Epione application: An integrated web‑toolkit of clinical genomics and personalized medicine in systemic lupus erythematosus.

机构信息

Laboratory of Genetics, Department of Biotechnology, Agricultural University of Athens, 11855 Athens, Greece.

Section of Molecular Pathology and Human Genetics, Department of Internal Medicine, School of Medicine, University of Crete, 71003 Heraklion, Greece.

出版信息

Int J Mol Med. 2022 Jan;49(1). doi: 10.3892/ijmm.2021.5063. Epub 2021 Nov 18.

DOI:10.3892/ijmm.2021.5063
PMID:34791504
原文链接:https://pmc.ncbi.nlm.nih.gov/articles/PMC8612305/
Abstract

Genome wide association studies (GWAS) have identified autoimmune disease‑associated loci, a number of which are involved in numerous disease‑associated pathways. However, much of the underlying genetic and pathophysiological mechanisms remain to be elucidated. Systemic lupus erythematosus (SLE) is a chronic, highly heterogeneous autoimmune disease, characterized by differences in autoantibody profile, serum cytokines and a multi‑system involvement. This study presents the Epione application, an integrated bioinformatics web‑toolkit, designed to assist medical experts and researchers in more accurately diagnosing SLE. The application aims to identify the most credible gene variants and single nucleotide polymorphisms (SNPs) associated with SLE susceptibility, by using patient's genomic data to aid the medical expert in SLE diagnosis. The application contains useful knowledge of >70,000 SLE‑related publications that have been analyzed, using data mining and semantic techniques, towards extracting the SLE‑related genes and the corresponding SNPs. Probable genes associated with the patient's genomic profile are visualized with several graphs, including chromosome ideograms, statistic bars and regulatory networks through data mining studies with relative publications, to obtain a representative number of the most credible candidate genes and biological pathways associated with the SLE. Furthermore, an evaluation study was performed on a patient diagnosed with SLE and is presented herein. Epione has also been expanded in family‑related candidate patients to evaluate its predictive power.
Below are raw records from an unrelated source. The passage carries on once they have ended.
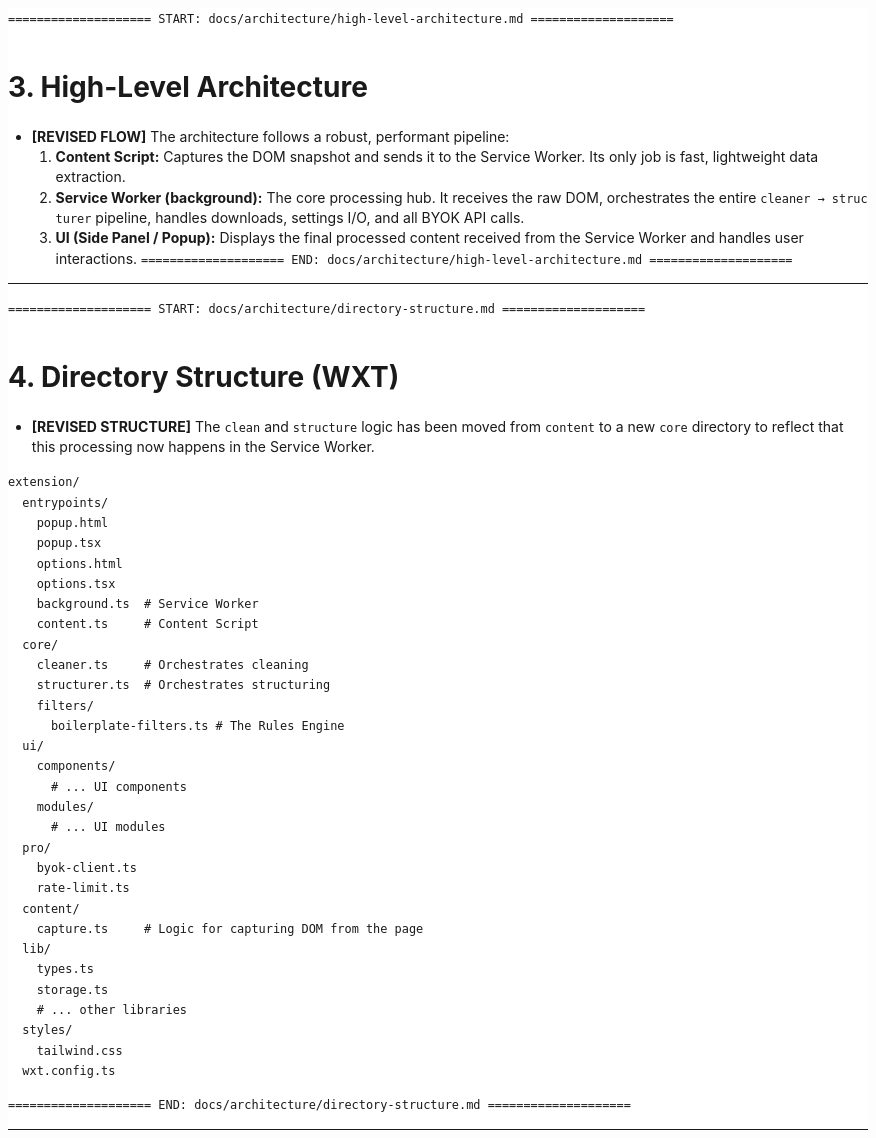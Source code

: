 `==================== START: docs/architecture/high-level-architecture.md ====================`
# 3. High-Level Architecture

-   **[REVISED FLOW]** The architecture follows a robust, performant pipeline:
    1.  **Content Script:** Captures the DOM snapshot and sends it to the Service Worker. Its only job is fast, lightweight data extraction.
    2.  **Service Worker (background):** The core processing hub. It receives the raw DOM, orchestrates the entire `cleaner → structurer` pipeline, handles downloads, settings I/O, and all BYOK API calls.
    3.  **UI (Side Panel / Popup):** Displays the final processed content received from the Service Worker and handles user interactions.
`==================== END: docs/architecture/high-level-architecture.md ====================`

---
`==================== START: docs/architecture/directory-structure.md ====================`
# 4. Directory Structure (WXT)

-   **[REVISED STRUCTURE]** The `clean` and `structure` logic has been moved from `content` to a new `core` directory to reflect that this processing now happens in the Service Worker.

```
extension/
  entrypoints/
    popup.html
    popup.tsx
    options.html
    options.tsx
    background.ts  # Service Worker
    content.ts     # Content Script
  core/
    cleaner.ts     # Orchestrates cleaning
    structurer.ts  # Orchestrates structuring
    filters/
      boilerplate-filters.ts # The Rules Engine
  ui/
    components/
      # ... UI components
    modules/
      # ... UI modules
  pro/
    byok-client.ts
    rate-limit.ts
  content/
    capture.ts     # Logic for capturing DOM from the page
  lib/
    types.ts
    storage.ts
    # ... other libraries
  styles/
    tailwind.css
  wxt.config.ts
```
`==================== END: docs/architecture/directory-structure.md ====================`

---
All the recognized gene variants that were previously considered to be associated with SLE were accurately identified in the output profile of the patient, and by comparing the results, novel findings have emerged. The Epione application may assist and facilitate in early stage diagnosis by using the patients' genomic profile to compare against the list of the most predictable candidate gene variants related to SLE. Its diagnosis‑oriented output presents the user with a structured set of results on variant association, position in genome and links to specific bibliography and gene network associations. The overall aim of the present study was to provide a reliable tool for the most effective study of SLE. This novel and accessible webserver tool of SLE is available at http://geneticslab.aua.gr/epione/.

摘要

全基因组关联研究 (GWAS) 已经确定了与自身免疫性疾病相关的基因座,其中一些基因座涉及许多与疾病相关的途径。然而,许多潜在的遗传和病理生理机制仍有待阐明。系统性红斑狼疮 (SLE) 是一种慢性、高度异质性的自身免疫性疾病,其特征在于自身抗体谱、血清细胞因子和多系统受累的差异。本研究介绍了 Epione 应用程序,这是一个集成的生物信息学网络工具包,旨在帮助医学专家和研究人员更准确地诊断 SLE。该应用程序旨在通过使用患者的基因组数据来辅助医学专家进行 SLE 诊断,从而确定与 SLE 易感性相关的最可信的基因变异和单核苷酸多态性 (SNP)。该应用程序包含了超过 70,000 篇与 SLE 相关的已分析出版物的有用知识,这些知识是通过数据挖掘和语义技术提取与 SLE 相关的基因和相应的 SNP 而获得的。通过对相关出版物进行数据挖掘研究,提取与患者基因组图谱相关的可能基因,并通过染色体图谱、统计条形图和调控网络以可视化方式呈现,以获得与 SLE 相关的最可信候选基因和生物途径的代表性数量。此外,还对一位被诊断为 SLE 的患者进行了评估研究,并在此处呈现。还对相关候选患者进行了家族性扩展,以评估其预测能力。在患者的输出谱中准确识别了之前被认为与 SLE 相关的所有已识别基因变异,并通过比较结果,出现了新的发现。Epione 应用程序可以通过使用患者的基因组图谱与最具预测性的 SLE 候选基因变异列表进行比较,来帮助和促进早期诊断。其面向诊断的输出为用户提供了一组关于变体关联、基因组位置和特定文献和基因网络关联链接的结构化结果。本研究的总体目标是提供一种用于 SLE 最有效研究的可靠工具。该 SLE 的新型且易于访问的网络服务器工具可在 http://geneticslab.aua.gr/epione/ 获得。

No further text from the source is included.